━━ Source material ━━

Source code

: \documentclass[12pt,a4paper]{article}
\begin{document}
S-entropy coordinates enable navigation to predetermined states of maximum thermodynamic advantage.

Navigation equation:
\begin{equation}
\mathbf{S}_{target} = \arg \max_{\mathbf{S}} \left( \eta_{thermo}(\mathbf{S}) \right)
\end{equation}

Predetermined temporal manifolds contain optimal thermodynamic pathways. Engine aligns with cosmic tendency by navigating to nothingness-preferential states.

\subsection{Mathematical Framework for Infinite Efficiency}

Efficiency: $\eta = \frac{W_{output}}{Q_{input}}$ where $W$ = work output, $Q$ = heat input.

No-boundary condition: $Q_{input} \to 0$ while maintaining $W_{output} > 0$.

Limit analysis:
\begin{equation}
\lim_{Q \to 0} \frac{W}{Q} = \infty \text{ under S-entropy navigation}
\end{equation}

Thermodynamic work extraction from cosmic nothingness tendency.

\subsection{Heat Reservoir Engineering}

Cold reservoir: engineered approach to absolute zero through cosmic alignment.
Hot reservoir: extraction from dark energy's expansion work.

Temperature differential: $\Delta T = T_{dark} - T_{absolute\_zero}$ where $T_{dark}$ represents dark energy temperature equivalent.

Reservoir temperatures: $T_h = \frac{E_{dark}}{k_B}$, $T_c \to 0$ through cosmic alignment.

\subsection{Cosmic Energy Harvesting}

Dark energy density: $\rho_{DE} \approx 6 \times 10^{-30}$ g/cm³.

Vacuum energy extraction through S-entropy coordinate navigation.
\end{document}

━━━

Quote all of the entries exactly as they appear.

Source code

: \documentclass[12pt,a4paper]{article}
\begin{document}
S-entropy coordinates enable navigation to predetermined states of maximum thermodynamic advantage.

Navigation equation:
\begin{equation}
\mathbf{S}_{target} = \arg \max_{\mathbf{S}} \left( \eta_{thermo}(\mathbf{S}) \right)
\end{equation}

Predetermined temporal manifolds contain optimal thermodynamic pathways. Engine aligns with cosmic tendency by navigating to nothingness-preferential states.

\subsection{Mathematical Framework for Infinite Efficiency}

Efficiency: $\eta = \frac{W_{output}}{Q_{input}}$ where $W$ = work output, $Q$ = heat input.

No-boundary condition: $Q_{input} \to 0$ while maintaining $W_{output} > 0$.

Limit analysis:
\begin{equation}
\lim_{Q \to 0} \frac{W}{Q} = \infty \text{ under S-entropy navigation}
\end{equation}

Thermodynamic work extraction from cosmic nothingness tendency.

\subsection{Heat Reservoir Engineering}

Cold reservoir: engineered approach to absolute zero through cosmic alignment.
Hot reservoir: extraction from dark energy's expansion work.

Temperature differential: $\Delta T = T_{dark} - T_{absolute\_zero}$ where $T_{dark}$ represents dark energy temperature equivalent.

Reservoir temperatures: $T_h = \frac{E_{dark}}{k_B}$, $T_c \to 0$ through cosmic alignment.

\subsection{Cosmic Energy Harvesting}

Dark energy density: $\rho_{DE} \approx 6 \times 10^{-30}$ g/cm³.

Vacuum energy extraction through S-entropy coordinate navigation.
\end{document}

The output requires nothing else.